Since then some of the once-lucrative waters have been starved of oxygen transforming into dead zones, but at least the fishermen have a culprit. Unfortunately for the fish farm operation that shares these waters, the finger of blame points at them.
So heated has the debate become that their now stands a coalition of over 1,500 lobster fishermen in opposition of the farm. They call themselves the Friends of Port Mourton Bay and they believe that "the future of the Bay lies in tourism and the commercial wild catch fishery". According to FPMB, these goals both depend on a healthy, clean marine environment.
Yet, despite of mounting aggression from the FPMB an application for a second, even larger, salmon fish farm in the Bay has been submitted to the Province. Many members of the FPMB believe that this proposal will get federal approval in an assessment expected in March. "The proposed open netcage salmon farm is not compatible with this vision," some say, others predict disaster.
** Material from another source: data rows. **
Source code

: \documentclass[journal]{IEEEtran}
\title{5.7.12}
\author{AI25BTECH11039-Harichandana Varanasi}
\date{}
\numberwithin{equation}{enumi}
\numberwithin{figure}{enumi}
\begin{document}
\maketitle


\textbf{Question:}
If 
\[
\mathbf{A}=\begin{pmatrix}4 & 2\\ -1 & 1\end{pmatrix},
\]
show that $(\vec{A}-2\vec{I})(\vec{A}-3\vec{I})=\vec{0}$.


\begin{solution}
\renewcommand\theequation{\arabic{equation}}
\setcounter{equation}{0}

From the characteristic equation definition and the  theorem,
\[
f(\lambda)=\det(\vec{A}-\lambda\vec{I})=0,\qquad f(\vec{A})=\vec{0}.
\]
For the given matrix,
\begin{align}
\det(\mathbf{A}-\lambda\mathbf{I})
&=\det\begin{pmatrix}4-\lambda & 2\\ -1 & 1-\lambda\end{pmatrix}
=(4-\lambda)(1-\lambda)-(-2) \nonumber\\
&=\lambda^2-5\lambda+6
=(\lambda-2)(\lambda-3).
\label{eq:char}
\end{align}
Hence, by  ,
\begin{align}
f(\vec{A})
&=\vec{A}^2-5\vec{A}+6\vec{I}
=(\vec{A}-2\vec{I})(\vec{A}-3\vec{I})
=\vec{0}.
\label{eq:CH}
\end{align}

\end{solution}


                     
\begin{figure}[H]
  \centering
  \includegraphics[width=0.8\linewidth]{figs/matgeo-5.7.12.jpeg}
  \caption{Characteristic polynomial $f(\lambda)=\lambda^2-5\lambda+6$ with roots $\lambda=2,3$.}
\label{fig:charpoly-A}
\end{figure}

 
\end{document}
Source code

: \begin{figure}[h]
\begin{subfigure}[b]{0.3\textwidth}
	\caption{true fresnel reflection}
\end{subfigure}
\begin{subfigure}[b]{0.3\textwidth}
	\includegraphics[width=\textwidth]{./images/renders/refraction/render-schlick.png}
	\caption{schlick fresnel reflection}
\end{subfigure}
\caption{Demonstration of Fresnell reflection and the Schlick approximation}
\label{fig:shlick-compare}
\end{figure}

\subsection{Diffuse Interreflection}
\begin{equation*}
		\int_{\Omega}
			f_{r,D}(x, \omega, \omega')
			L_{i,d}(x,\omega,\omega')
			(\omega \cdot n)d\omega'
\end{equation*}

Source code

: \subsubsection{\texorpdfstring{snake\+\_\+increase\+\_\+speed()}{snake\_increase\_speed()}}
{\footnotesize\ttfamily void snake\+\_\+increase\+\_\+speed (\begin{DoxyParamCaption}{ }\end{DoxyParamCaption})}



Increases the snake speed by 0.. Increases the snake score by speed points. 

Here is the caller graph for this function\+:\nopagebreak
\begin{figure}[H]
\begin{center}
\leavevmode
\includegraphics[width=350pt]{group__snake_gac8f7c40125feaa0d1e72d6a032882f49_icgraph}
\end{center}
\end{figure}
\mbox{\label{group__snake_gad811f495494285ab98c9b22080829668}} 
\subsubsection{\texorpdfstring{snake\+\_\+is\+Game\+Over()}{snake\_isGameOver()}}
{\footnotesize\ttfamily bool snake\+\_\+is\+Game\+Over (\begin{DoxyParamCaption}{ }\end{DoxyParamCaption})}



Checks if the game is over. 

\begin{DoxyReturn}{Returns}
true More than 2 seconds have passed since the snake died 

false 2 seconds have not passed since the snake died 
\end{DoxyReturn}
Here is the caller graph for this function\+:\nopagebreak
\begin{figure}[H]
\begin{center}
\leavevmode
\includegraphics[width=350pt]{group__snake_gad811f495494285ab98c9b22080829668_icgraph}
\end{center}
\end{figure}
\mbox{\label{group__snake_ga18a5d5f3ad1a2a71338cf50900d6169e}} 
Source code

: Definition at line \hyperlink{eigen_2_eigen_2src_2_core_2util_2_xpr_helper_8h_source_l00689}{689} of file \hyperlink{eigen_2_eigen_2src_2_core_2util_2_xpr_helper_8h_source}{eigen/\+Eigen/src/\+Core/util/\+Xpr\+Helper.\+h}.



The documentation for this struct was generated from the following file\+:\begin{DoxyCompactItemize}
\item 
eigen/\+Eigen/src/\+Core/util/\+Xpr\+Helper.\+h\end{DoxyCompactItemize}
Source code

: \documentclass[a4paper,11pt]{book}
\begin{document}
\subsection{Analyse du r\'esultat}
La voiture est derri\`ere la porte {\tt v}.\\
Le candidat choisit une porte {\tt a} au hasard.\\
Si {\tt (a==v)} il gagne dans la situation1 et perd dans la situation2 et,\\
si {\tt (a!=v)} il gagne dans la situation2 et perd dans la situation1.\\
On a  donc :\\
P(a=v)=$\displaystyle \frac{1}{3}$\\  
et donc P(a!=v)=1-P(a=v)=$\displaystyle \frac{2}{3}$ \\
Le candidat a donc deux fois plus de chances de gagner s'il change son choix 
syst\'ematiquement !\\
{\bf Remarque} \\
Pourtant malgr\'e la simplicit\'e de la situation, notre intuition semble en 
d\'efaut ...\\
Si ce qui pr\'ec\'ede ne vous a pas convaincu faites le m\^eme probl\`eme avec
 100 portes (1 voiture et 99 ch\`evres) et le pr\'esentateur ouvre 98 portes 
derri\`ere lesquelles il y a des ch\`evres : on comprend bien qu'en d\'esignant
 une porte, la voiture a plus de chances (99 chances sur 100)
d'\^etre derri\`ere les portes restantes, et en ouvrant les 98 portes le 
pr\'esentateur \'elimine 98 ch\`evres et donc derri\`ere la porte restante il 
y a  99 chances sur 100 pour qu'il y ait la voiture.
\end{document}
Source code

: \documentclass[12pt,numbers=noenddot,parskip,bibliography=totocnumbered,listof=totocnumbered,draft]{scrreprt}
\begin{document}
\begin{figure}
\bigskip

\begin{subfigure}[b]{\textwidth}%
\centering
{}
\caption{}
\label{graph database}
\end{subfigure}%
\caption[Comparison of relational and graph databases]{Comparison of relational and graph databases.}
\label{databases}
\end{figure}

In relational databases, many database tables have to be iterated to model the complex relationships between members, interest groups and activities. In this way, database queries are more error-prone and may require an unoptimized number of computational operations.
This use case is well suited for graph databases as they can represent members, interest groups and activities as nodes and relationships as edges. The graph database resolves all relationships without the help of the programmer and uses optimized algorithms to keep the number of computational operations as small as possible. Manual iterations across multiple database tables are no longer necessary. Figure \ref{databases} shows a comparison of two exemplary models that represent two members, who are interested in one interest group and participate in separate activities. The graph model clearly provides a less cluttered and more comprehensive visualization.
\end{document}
This is just one case in many where the fish farming has managed to alienate itself against the local community. Large aquaculture operations such as this are often seen by locals as modern corporate bullies who pit themselves in opposition of the traditional fishermen. The commercial fishery, especially lobster, and tourism are the primary sources of work in the area. It is easy to see why communities like that of Port Mourton Bay feel anger towards such companies when evidence of their negative impacts keep mounting.
"The aquaculture site at Spectacle Island has been a failure in terms of its ecological footprint which extends over the greater part of inner Port Mouton Bay", says am FPMB report. The report claims that sediment monitoring at this site showed anoxic conditions in June 2004, significantly higher than any other finfish aquaculture site in Nova Scotia, and in June 2006, levels were even higher than in 2004.
"Nuisance algae thrive, and marine habitat is degraded by fish farms in Port Mouton Bay"
Dr. Ron Loucks, Oceanographer
According to the FPMB, the ecological footprint of the aquaculture site greatly exceeds the boundaries of its lease. Consequently, fishermen have been forced to abandon the inner harbour because of the 'dead' zone created by the fish farm. It has been estimated that up to 600 lobster traps have been displaced and many believe that the latest expansion will end their ability to fish in the area altogether.
In retaliation of these claims are the beliefs that lobsters like fish farms and want to be near them, but local fishermen say they have found the opposite to be true. It has also been argued that waste from fish plants in the Bay has caused the decline to inner harbour fisheries.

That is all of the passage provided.